The first peculiarity is simply that it was a summer course. Of course, I love summer courses for their intense, focused nature and then how quickly it's over. The second peculiarity was related, kind of. The related part was that it was summer, very hot, and the cooling system in the Natural Resources building where we were meeting went out.
At least one day class was cancelled due to the heat and probably HVAC technicians working on the problem. One day we met outside. We just sat around on the ground - grass, cement, whatever - and talked as other people walked by and our voices floated off to nowhere instead of bouncing back off the wall in the strangely shaped auditorium (extra steep and building support pillars blocking the view from some seats. Several days were spent with industrial strength fans blowing on us, drowning out part of the conversation.

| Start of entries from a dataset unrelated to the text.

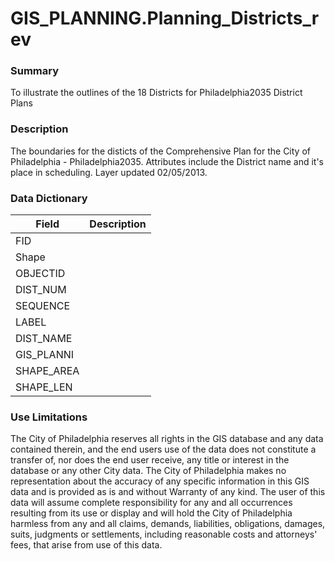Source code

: # GIS_PLANNING.Planning_Districts_rev

### Summary  

To illustrate the outlines of the 18 Districts for Philadelphia2035 District Plans

### Description  

The boundaries for the disticts of the Comprehensive Plan for the City of Philadelphia - Philadelphia2035. Attributes include the District name and it's place in scheduling. Layer updated 02/05/2013.  

### Data Dictionary

| Field | Description  
| ----- | :----------:  
| FID |  
| Shape |  
| OBJECTID |  
| DIST_NUM |  
| SEQUENCE |  
| LABEL |  
| DIST_NAME |  
| GIS_PLANNI |  
| SHAPE_AREA |  
| SHAPE_LEN |  


### Use Limitations  

The City of Philadelphia reserves all rights in the GIS database and any data contained therein, and the end users use of the data does not constitute a transfer of, nor does the end user receive, any title or interest in the database or any other City data. The City of Philadelphia makes no representation about the accuracy of any specific information in this GIS data and is provided as is and without Warranty of any kind.  The user of this data will assume complete responsibility for any and all occurrences resulting from its use or display and will hold the City of Philadelphia harmless from any and all claims, demands, liabilities, obligations, damages, suits, judgments or settlements, including reasonable costs and attorneys' fees, that arise from use of this data. 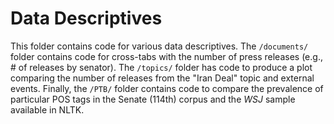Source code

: # Data Descriptives

This folder contains code for various data descriptives. The ``/documents/`` 
folder contains code for cross-tabs with the number of press releases 
(e.g., \# of releases by senator). The ``/topics/`` folder has code to produce 
a plot comparing the number of releases from the "Iran Deal" topic and external 
events. Finally, the ``/PTB/`` folder contains code to compare the prevalence 
of particular POS tags in the Senate (114th) corpus and the *WSJ* sample 
available in NLTK.
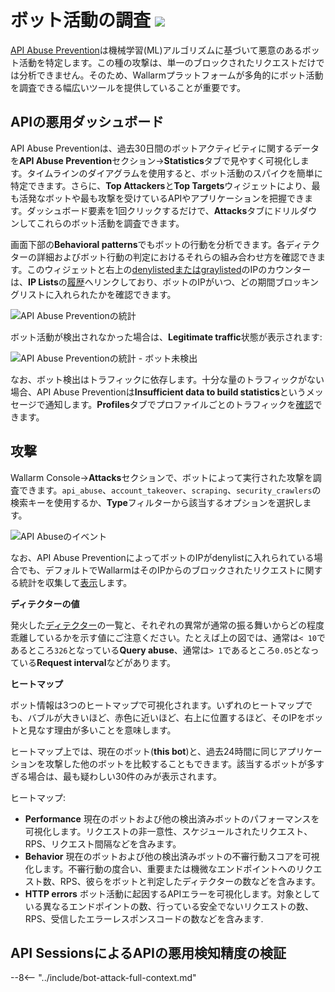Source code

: [link-attacks]:                 ../user-guides/events/check-attack.md
[link-sessions]:                ../api-sessions/overview.md
[link-api-abuse-prevention]:    ../api-abuse-prevention/overview.md
[img-api-sessions-api-abuse]:   ../images/api-sessions/api-sessions-api-abuse.png

# ボット活動の調査 <a href="../../about-wallarm/subscription-plans/#core-subscription-plans"><img src="../../images/api-security-tag.svg" style="border: none;"></a>

[API Abuse Prevention](../api-abuse-prevention/overview.md)は機械学習(ML)アルゴリズムに基づいて悪意のあるボット活動を特定します。この種の攻撃は、単一のブロックされたリクエストだけでは分析できません。そのため、Wallarmプラットフォームが多角的にボット活動を調査できる幅広いツールを提供していることが重要です。

## APIの悪用ダッシュボード

API Abuse Preventionは、過去30日間のボットアクティビティに関するデータを**API Abuse Prevention**セクション→**Statistics**タブで見やすく可視化します。タイムラインのダイアグラムを使用すると、ボット活動のスパイクを簡単に特定できます。さらに、**Top Attackers**と**Top Targets**ウィジェットにより、最も活発なボットや最も攻撃を受けているAPIやアプリケーションを把握できます。ダッシュボード要素を1回クリックするだけで、**Attacks**タブにドリルダウンしてこれらのボット活動を調査できます。

画面下部の**Behavioral patterns**でもボットの行動を分析できます。各ディテクターの詳細およびボット行動の判定におけるそれらの組み合わせ方を確認できます。このウィジェットと右上の[denylistedまたはgraylisted](setup.md#creating-profiles)のIPのカウンターは、**IP Lists**の[履歴](../user-guides/ip-lists/overview.md#ip-list-history)へリンクしており、ボットのIPがいつ、どの期間ブロッキングリストに入れられたかを確認できます。

![API Abuse Preventionの統計](../images/about-wallarm-waf/abi-abuse-prevention/api-abuse-prevention-statistics.png)

ボット活動が検出されなかった場合は、**Legitimate traffic**状態が表示されます:

![API Abuse Preventionの統計 - ボット未検出](../images/about-wallarm-waf/abi-abuse-prevention/api-abuse-prevention-statistics-nobots.png)

なお、ボット検出はトラフィックに依存します。十分な量のトラフィックがない場合、API Abuse Preventionは**Insufficient data to build statistics**というメッセージで通知します。**Profiles**タブでプロファイルごとのトラフィックを[確認](setup.md#per-profile-traffic)できます。

## 攻撃

Wallarm Console→**Attacks**セクションで、ボットによって実行された攻撃を調査できます。`api_abuse`、`account_takeover`、`scraping`、`security_crawlers`の検索キーを使用するか、**Type**フィルターから該当するオプションを選択します。

![API Abuseのイベント](../images/about-wallarm-waf/abi-abuse-prevention/api-abuse-events.png)

なお、API Abuse PreventionによってボットのIPがdenylistに入れられている場合でも、デフォルトでWallarmはそのIPからのブロックされたリクエストに関する統計を収集して[表示](../user-guides/ip-lists/overview.md#requests-from-denylisted-ips)します。

**ディテクターの値**

発火した[ディテクター](overview.md#how-api-abuse-prevention-works)の一覧と、それぞれの異常が通常の振る舞いからどの程度乖離しているかを示す値にご注意ください。たとえば上の図では、通常は`< 10`であるところ`326`となっている**Query abuse**、通常は`> 1`であるところ`0.05`となっている**Request interval**などがあります。

**ヒートマップ**

ボット情報は3つのヒートマップで可視化されます。いずれのヒートマップでも、バブルが大きいほど、赤色に近いほど、右上に位置するほど、そのIPをボットと見なす理由が多いことを意味します。

ヒートマップ上では、現在のボット(**this bot**)と、過去24時間に同じアプリケーションを攻撃した他のボットを比較することもできます。該当するボットが多すぎる場合は、最も疑わしい30件のみが表示されます。

ヒートマップ:

* **Performance** 現在のボットおよび他の検出済みボットのパフォーマンスを可視化します。リクエストの非一意性、スケジュールされたリクエスト、RPS、リクエスト間隔などを含みます。
* **Behavior** 現在のボットおよび他の検出済みボットの不審行動スコアを可視化します。不審行動の度合い、重要または機微なエンドポイントへのリクエスト数、RPS、彼らをボットと判定したディテクターの数などを含みます。
* **HTTP errors** ボット活動に起因するAPIエラーを可視化します。対象としている異なるエンドポイントの数、行っている安全でないリクエストの数、RPS、受信したエラーレスポンスコードの数などを含みます.

<!--Each heatmap includes detailed description of its bubble size, color and position meaning (use **Show more**). You can zoom in heatmap by drawing rectangular around required area.

The **API Abuse Prevention** module compiles client traffic into URL patterns. The URL pattern may have the following segments:

| Segment | Contains | Example |
|---|---|---|
| SENSITIVE | URL parts that provide access to the application's critical functions or resources, such as the admin panel. They should be kept confidential and restricted to authorized personnel to prevent potential security breaches. | `wp-admin` |
| IDENTIFIER | Various identifiers like numeric identifiers, UUIDs, etc. | - |
| STATIC | The folders that contain static files of different kinds. | `images`, `js`, `css` |
| FILE | Static file names. | `image.png` |
| QUERY | Query parameters. | - |
| AUTH | Content related to the authentication/authorization endpoints. | - |
| LANGUAGE | Language-related parts. | `en`, `fr` |
| HEALTHCHECK | Content related to the health check endpoints. | - |
| VARY | The segment is marked as VARY if it is impossible to attribute it to other categories. A variable part of the URL path. | - | -->

## API SessionsによるAPIの悪用検知精度の検証

--8<-- "../include/bot-attack-full-context.md"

If it wasn't a compressed summer course, missing a day wouldn't have put us behind so far, plus it probably wouldn't have been as hot, and there would have been more days in between to get it fixed before the next time we met.
Getting to the actual content of the course, I think we would be better off as a country if more of us really understood these concepts. We hear about issues with other countries like Greece not being able to pay their debts but don't really understand how that affects us. We talk about manufacturing jobs being sent to China, but what does that do other than send some of our jobs there?
As interconnected as the world market is, everything we do affects others. Our stock exchange may close but another one on the other side of the world is opening. Arbitragers are constantly trolling for pennies of difference in exchange rates in different markets in order to run a pile of money through both markets and capitalize on the difference. We want free trade, yet some tariffs help protect jobs in our country in order to ensure we don't lose critical skills and become dependent on others.
Listening to the political debates currently going on, there are expectations that the president or other political leaders have much more control over world events than they actually do. You can't instantly create millions of jobs like Obama claims he can do. Romney's claim that he can stabilize our economy by helping people in other countries start businesses likewise sounds nice, but is a fairly unmeasurable long term plan that depends on a lot of factors to come together.
We listen to statements from everyone running for office, and it's hard to separate what's realistic or not without a firm understanding of the principles that affect international trade. The real improvements in worldwide economies can only come through many sides working together in the long term, following sound economic principles. No one is really interested in that as they focus instead on squeezing a couple cents profit times thousands or millions of dollars or shares of stock traded while markets are synching.